[Assigned task]
Your copy should repeat each record exactly and contain none of the pictures.

[The input]
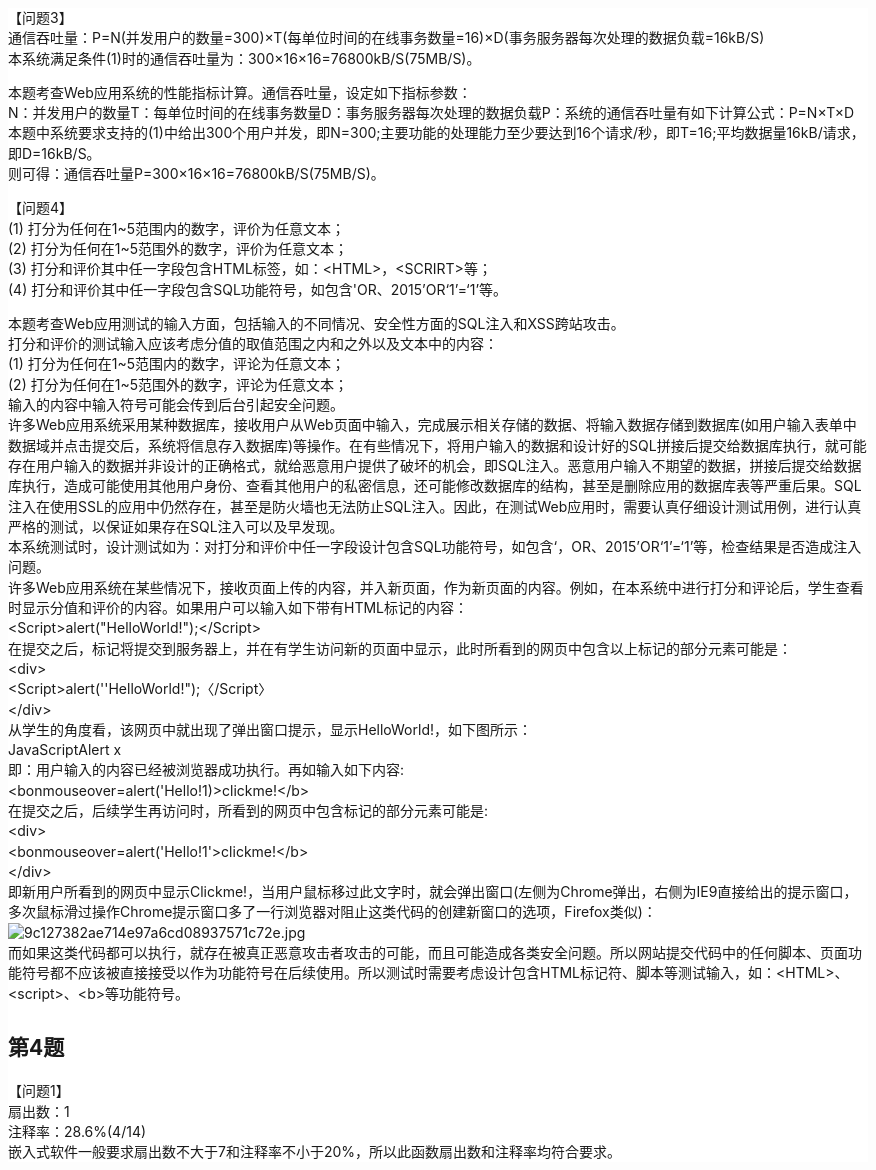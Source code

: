 【问题3】  
通信吞吐量：P=N(并发用户的数量=300)×T(每单位时间的在线事务数量=16)×D(事务服务器每次处理的数据负载=16kB/S)  
本系统满足条件(1)时的通信吞吐量为：300×16×16=76800kB/S(75MB/S)。  
  
本题考查Web应用系统的性能指标计算。通信吞吐量，设定如下指标参数：  
N：并发用户的数量T：每单位时间的在线事务数量D：事务服务器每次处理的数据负载P：系统的通信吞吐量有如下计算公式：P=N×T×D  
本题中系统要求支持的(1)中给出300个用户并发，即N=300;主要功能的处理能力至少要达到16个请求/秒，即T=16;平均数据量16kB/请求，即D=16kB/S。  
则可得：通信吞吐量P=300×16×16=76800kB/S(75MB/S)。  
  
【问题4】  
(1) 打分为任何在1~5范围内的数字，评价为任意文本；   
(2) 打分为任何在1~5范围外的数字，评价为任意文本；  
(3) 打分和评价其中任一字段包含HTML标签，如：&lt;HTML&gt;，&lt;SCRIRT&gt;等；  
(4) 打分和评价其中任一字段包含SQL功能符号，如包含'OR、2015’OR‘1’=‘1’等。  
  
本题考查Web应用测试的输入方面，包括输入的不同情况、安全性方面的SQL注入和XSS跨站攻击。  
打分和评价的测试输入应该考虑分值的取值范围之内和之外以及文本中的内容：  
(1) 打分为任何在1~5范围内的数字，评论为任意文本；  
(2) 打分为任何在1~5范围外的数字，评论为任意文本；  
输入的内容中输入符号可能会传到后台引起安全问题。  
许多Web应用系统采用某种数据库，接收用户从Web页面中输入，完成展示相关存储的数据、将输入数据存储到数据库(如用户输入表单中数据域并点击提交后，系统将信息存入数据库)等操作。在有些情况下，将用户输入的数据和设计好的SQL拼接后提交给数据库执行，就可能存在用户输入的数据并非设计的正确格式，就给恶意用户提供了破坏的机会，即SQL注入。恶意用户输入不期望的数据，拼接后提交给数据库执行，造成可能使用其他用户身份、查看其他用户的私密信息，还可能修改数据库的结构，甚至是删除应用的数据库表等严重后果。SQL注入在使用SSL的应用中仍然存在，甚至是防火墙也无法防止SQL注入。因此，在测试Web应用时，需要认真仔细设计测试用例，进行认真严格的测试，以保证如果存在SQL注入可以及早发现。  
本系统测试时，设计测试如为：对打分和评价中任一字段设计包含SQL功能符号，如包含‘，OR、2015’OR‘1’=‘1’等，检查结果是否造成注入问题。  
许多Web应用系统在某些情况下，接收页面上传的内容，并入新页面，作为新页面的内容。例如，在本系统中进行打分和评论后，学生查看时显示分值和评价的内容。如果用户可以输入如下带有HTML标记的内容：  
&lt;Script&gt;alert("HelloWorld!");&lt;/Script&gt;  
在提交之后，标记将提交到服务器上，并在有学生访问新的页面中显示，此时所看到的网页中包含以上标记的部分元素可能是：  
&lt;div&gt;  
&lt;Script&gt;alert(''HelloWorld!");〈/Script〉  
&lt;/div&gt;  
从学生的角度看，该网页中就出现了弹出窗口提示，显示HelloWorld!，如下图所示：  
JavaScriptAlert x  
即：用户输入的内容已经被浏览器成功执行。再如输入如下内容:  
&lt;bonmouseover=alert('Hello!1)&gt;clickme!&lt;/b&gt;  
在提交之后，后续学生再访问时，所看到的网页中包含标记的部分元素可能是:   
&lt;div&gt;  
&lt;bonmouseover=alert('Hello!1'&gt;clickme!&lt;/b&gt;  
&lt;/div&gt;  
即新用户所看到的网页中显示Clickme!，当用户鼠标移过此文字时，就会弹出窗口(左侧为Chrome弹出，右侧为IE9直接给出的提示窗口，多次鼠标滑过操作Chrome提示窗口多了一行浏览器对阻止这类代码的创建新窗口的选项，Firefox类似)：  
![9c127382ae714e97a6cd08937571c72e.jpg][]  
而如果这类代码都可以执行，就存在被真正恶意攻击者攻击的可能，而且可能造成各类安全问题。所以网站提交代码中的任何脚本、页面功能符号都不应该被直接接受以作为功能符号在后续使用。所以测试时需要考虑设计包含HTML标记符、脚本等测试输入，如：&lt;HTML&gt;、&lt;script&gt;、&lt;b&gt;等功能符号。  


## 第4题 ##

【问题1】  
扇出数：1  
注释率：28.6%(4/14)  
嵌入式软件一般要求扇出数不大于7和注释率不小于20%，所以此函数扇出数和注释率均符合要求。  
  

[d18f2e28b8e84f959c1320a91e074cec.jpg]: https://www.xkxxkx.cn/file/exam/software/软件评测师/案例/第1题/d18f2e28b8e84f959c1320a91e074cec.jpg
[8ffd7853ab7d462d99a8c5ef70c4dce3.jpg]: https://www.xkxxkx.cn/file/exam/software/软件评测师/案例/第2题/8ffd7853ab7d462d99a8c5ef70c4dce3.jpg
[68454999dbef4552a78c146efab5f365.jpg]: https://www.xkxxkx.cn/file/exam/software/软件评测师/案例/第2题/68454999dbef4552a78c146efab5f365.jpg
[5a86f4ecb41e4744b38726790c4b553e.jpg]: https://www.xkxxkx.cn/file/exam/software/软件评测师/案例/第2题/5a86f4ecb41e4744b38726790c4b553e.jpg
[23d2b253d2144d4a9c5aef0ac043ff03.jpg]: https://www.xkxxkx.cn/file/exam/software/软件评测师/案例/第3题/23d2b253d2144d4a9c5aef0ac043ff03.jpg
[9c127382ae714e97a6cd08937571c72e.jpg]: https://www.xkxxkx.cn/file/exam/software/软件评测师/案例/第3题/9c127382ae714e97a6cd08937571c72e.jpg
[9d68b9d7832145c99b5b0c46f0b92a5d.jpg]: https://www.xkxxkx.cn/file/exam/software/软件评测师/案例/第4题/9d68b9d7832145c99b5b0c46f0b92a5d.jpg
[cc12ab2fcd0a42e5b5a8a2fc3bd478dc.jpg]: https://www.xkxxkx.cn/file/exam/software/软件评测师/案例/第4题/cc12ab2fcd0a42e5b5a8a2fc3bd478dc.jpg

[Exercise response]
Source code

: 【问题3】  
通信吞吐量：P=N(并发用户的数量=300)×T(每单位时间的在线事务数量=16)×D(事务服务器每次处理的数据负载=16kB/S)  
本系统满足条件(1)时的通信吞吐量为：300×16×16=76800kB/S(75MB/S)。  
  
本题考查Web应用系统的性能指标计算。通信吞吐量，设定如下指标参数：  
N：并发用户的数量T：每单位时间的在线事务数量D：事务服务器每次处理的数据负载P：系统的通信吞吐量有如下计算公式：P=N×T×D  
本题中系统要求支持的(1)中给出300个用户并发，即N=300;主要功能的处理能力至少要达到16个请求/秒，即T=16;平均数据量16kB/请求，即D=16kB/S。  
则可得：通信吞吐量P=300×16×16=76800kB/S(75MB/S)。  
  
【问题4】  
(1) 打分为任何在1~5范围内的数字，评价为任意文本；   
(2) 打分为任何在1~5范围外的数字，评价为任意文本；  
(3) 打分和评价其中任一字段包含HTML标签，如：&lt;HTML&gt;，&lt;SCRIRT&gt;等；  
(4) 打分和评价其中任一字段包含SQL功能符号，如包含'OR、2015’OR‘1’=‘1’等。  
  
本题考查Web应用测试的输入方面，包括输入的不同情况、安全性方面的SQL注入和XSS跨站攻击。  
打分和评价的测试输入应该考虑分值的取值范围之内和之外以及文本中的内容：  
(1) 打分为任何在1~5范围内的数字，评论为任意文本；  
(2) 打分为任何在1~5范围外的数字，评论为任意文本；  
输入的内容中输入符号可能会传到后台引起安全问题。  
许多Web应用系统采用某种数据库，接收用户从Web页面中输入，完成展示相关存储的数据、将输入数据存储到数据库(如用户输入表单中数据域并点击提交后，系统将信息存入数据库)等操作。在有些情况下，将用户输入的数据和设计好的SQL拼接后提交给数据库执行，就可能存在用户输入的数据并非设计的正确格式，就给恶意用户提供了破坏的机会，即SQL注入。恶意用户输入不期望的数据，拼接后提交给数据库执行，造成可能使用其他用户身份、查看其他用户的私密信息，还可能修改数据库的结构，甚至是删除应用的数据库表等严重后果。SQL注入在使用SSL的应用中仍然存在，甚至是防火墙也无法防止SQL注入。因此，在测试Web应用时，需要认真仔细设计测试用例，进行认真严格的测试，以保证如果存在SQL注入可以及早发现。  
本系统测试时，设计测试如为：对打分和评价中任一字段设计包含SQL功能符号，如包含‘，OR、2015’OR‘1’=‘1’等，检查结果是否造成注入问题。  
许多Web应用系统在某些情况下，接收页面上传的内容，并入新页面，作为新页面的内容。例如，在本系统中进行打分和评论后，学生查看时显示分值和评价的内容。如果用户可以输入如下带有HTML标记的内容：  
&lt;Script&gt;alert("HelloWorld!");&lt;/Script&gt;  
在提交之后，标记将提交到服务器上，并在有学生访问新的页面中显示，此时所看到的网页中包含以上标记的部分元素可能是：  
&lt;div&gt;  
&lt;Script&gt;alert(''HelloWorld!");〈/Script〉  
&lt;/div&gt;  
从学生的角度看，该网页中就出现了弹出窗口提示，显示HelloWorld!，如下图所示：  
JavaScriptAlert x  
即：用户输入的内容已经被浏览器成功执行。再如输入如下内容:  
&lt;bonmouseover=alert('Hello!1)&gt;clickme!&lt;/b&gt;  
在提交之后，后续学生再访问时，所看到的网页中包含标记的部分元素可能是:   
&lt;div&gt;  
&lt;bonmouseover=alert('Hello!1'&gt;clickme!&lt;/b&gt;  
&lt;/div&gt;  
即新用户所看到的网页中显示Clickme!，当用户鼠标移过此文字时，就会弹出窗口(左侧为Chrome弹出，右侧为IE9直接给出的提示窗口，多次鼠标滑过操作Chrome提示窗口多了一行浏览器对阻止这类代码的创建新窗口的选项，Firefox类似)：  
![9c127382ae714e97a6cd08937571c72e.jpg][]  
而如果这类代码都可以执行，就存在被真正恶意攻击者攻击的可能，而且可能造成各类安全问题。所以网站提交代码中的任何脚本、页面功能符号都不应该被直接接受以作为功能符号在后续使用。所以测试时需要考虑设计包含HTML标记符、脚本等测试输入，如：&lt;HTML&gt;、&lt;script&gt;、&lt;b&gt;等功能符号。  


## 第4题 ##

【问题1】  
扇出数：1  
注释率：28.6%(4/14)  
嵌入式软件一般要求扇出数不大于7和注释率不小于20%，所以此函数扇出数和注释率均符合要求。  
  

[d18f2e28b8e84f959c1320a91e074cec.jpg]: https://www.xkxxkx.cn/file/exam/software/软件评测师/案例/第1题/d18f2e28b8e84f959c1320a91e074cec.jpg
[8ffd7853ab7d462d99a8c5ef70c4dce3.jpg]: https://www.xkxxkx.cn/file/exam/software/软件评测师/案例/第2题/8ffd7853ab7d462d99a8c5ef70c4dce3.jpg
[68454999dbef4552a78c146efab5f365.jpg]: https://www.xkxxkx.cn/file/exam/software/软件评测师/案例/第2题/68454999dbef4552a78c146efab5f365.jpg
[5a86f4ecb41e4744b38726790c4b553e.jpg]: https://www.xkxxkx.cn/file/exam/software/软件评测师/案例/第2题/5a86f4ecb41e4744b38726790c4b553e.jpg
[23d2b253d2144d4a9c5aef0ac043ff03.jpg]: https://www.xkxxkx.cn/file/exam/software/软件评测师/案例/第3题/23d2b253d2144d4a9c5aef0ac043ff03.jpg
[9c127382ae714e97a6cd08937571c72e.jpg]: https://www.xkxxkx.cn/file/exam/software/软件评测师/案例/第3题/9c127382ae714e97a6cd08937571c72e.jpg
[9d68b9d7832145c99b5b0c46f0b92a5d.jpg]: https://www.xkxxkx.cn/file/exam/software/软件评测师/案例/第4题/9d68b9d7832145c99b5b0c46f0b92a5d.jpg
[cc12ab2fcd0a42e5b5a8a2fc3bd478dc.jpg]: https://www.xkxxkx.cn/file/exam/software/软件评测师/案例/第4题/cc12ab2fcd0a42e5b5a8a2fc3bd478dc.jpg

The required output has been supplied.